Tragicomedy
In college, I learned about “tragicomedy” when I studied Samuel Beckett’s play Waiting for Godot, which was first performed in 1953. Roughly, it is a constant mixture of tragedy and comedy and pathos and empathy and satire…sometimes a character’s saddest moment is what causes us to laugh. I took to the form right away.

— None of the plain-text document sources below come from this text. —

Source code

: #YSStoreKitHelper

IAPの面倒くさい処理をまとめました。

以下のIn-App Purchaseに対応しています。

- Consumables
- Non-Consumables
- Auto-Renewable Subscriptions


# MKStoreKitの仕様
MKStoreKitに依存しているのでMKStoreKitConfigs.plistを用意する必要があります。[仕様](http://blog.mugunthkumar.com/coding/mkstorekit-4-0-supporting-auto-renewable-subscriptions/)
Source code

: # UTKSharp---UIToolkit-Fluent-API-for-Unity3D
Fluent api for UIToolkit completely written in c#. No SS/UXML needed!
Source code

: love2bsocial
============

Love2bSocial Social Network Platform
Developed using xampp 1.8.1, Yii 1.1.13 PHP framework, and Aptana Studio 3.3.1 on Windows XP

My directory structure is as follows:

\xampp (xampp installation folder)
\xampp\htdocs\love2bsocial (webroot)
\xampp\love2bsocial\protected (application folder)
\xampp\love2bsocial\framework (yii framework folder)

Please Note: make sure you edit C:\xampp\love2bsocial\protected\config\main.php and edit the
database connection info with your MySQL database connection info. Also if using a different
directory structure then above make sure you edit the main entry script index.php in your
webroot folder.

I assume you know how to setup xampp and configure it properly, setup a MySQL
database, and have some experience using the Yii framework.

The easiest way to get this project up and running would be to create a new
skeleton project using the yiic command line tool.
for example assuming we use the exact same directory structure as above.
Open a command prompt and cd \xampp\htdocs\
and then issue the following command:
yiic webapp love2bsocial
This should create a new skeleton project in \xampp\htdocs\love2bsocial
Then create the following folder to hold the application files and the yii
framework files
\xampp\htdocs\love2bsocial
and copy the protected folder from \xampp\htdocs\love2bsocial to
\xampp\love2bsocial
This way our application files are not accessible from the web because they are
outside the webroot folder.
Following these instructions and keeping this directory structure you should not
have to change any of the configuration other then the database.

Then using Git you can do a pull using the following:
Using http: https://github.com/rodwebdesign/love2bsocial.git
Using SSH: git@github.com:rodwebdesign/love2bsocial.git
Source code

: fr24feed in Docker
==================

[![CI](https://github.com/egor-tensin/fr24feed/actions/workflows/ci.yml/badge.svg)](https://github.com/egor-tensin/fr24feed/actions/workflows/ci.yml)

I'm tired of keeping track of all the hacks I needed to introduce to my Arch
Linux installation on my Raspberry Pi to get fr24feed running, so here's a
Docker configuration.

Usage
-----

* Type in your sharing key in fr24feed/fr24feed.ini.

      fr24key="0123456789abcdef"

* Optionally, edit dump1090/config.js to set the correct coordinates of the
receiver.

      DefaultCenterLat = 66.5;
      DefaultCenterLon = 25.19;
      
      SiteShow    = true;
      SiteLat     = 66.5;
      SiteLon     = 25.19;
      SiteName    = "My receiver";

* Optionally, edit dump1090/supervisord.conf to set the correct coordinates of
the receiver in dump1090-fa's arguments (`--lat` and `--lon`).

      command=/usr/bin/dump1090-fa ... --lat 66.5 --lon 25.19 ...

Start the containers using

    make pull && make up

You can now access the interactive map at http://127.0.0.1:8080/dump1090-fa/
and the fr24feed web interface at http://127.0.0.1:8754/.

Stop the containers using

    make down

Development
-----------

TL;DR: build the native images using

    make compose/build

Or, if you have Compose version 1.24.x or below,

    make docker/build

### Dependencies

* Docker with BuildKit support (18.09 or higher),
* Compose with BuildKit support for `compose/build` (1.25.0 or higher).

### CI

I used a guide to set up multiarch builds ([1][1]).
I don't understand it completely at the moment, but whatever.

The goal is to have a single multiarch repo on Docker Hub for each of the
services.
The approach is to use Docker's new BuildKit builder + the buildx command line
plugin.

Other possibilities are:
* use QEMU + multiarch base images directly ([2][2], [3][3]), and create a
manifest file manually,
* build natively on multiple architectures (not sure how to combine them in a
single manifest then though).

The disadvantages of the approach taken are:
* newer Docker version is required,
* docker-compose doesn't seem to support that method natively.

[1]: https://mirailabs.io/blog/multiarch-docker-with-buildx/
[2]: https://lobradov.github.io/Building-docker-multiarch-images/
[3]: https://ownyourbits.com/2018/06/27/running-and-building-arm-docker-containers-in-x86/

Then last year, I started watching a show on the FX network called Baskets…it is a perfect example of tragicomedy; in fact, I think the show is perfect. Not for everyone, but that adds to its perfection…it doesn’t pander to an audience via formula, it doesn’t go for the easy series of jokes, it doesn’t rely on a laugh track. Baskets pools a group of characters in places and situations and then lets the tragedy and comedy of life unfold and intertwine. Sometimes the comedy is absurdist, over-the-top…like when the twin brothers Chip and Dale (both played by Zach Galifianakis) ruin their mother’s home in a senseless fight; sometimes the tragedy is shocking…like when Morpheus (Tobias Jelinek) makes a bad decision to dangle from the side of the train; and sometimes the tragedy is comic…like when the mother, Christine (Louie Anderson…no kidding) finally gives in to her pain at the death of her mother—her scene in the bank should win Anderson another Emmy.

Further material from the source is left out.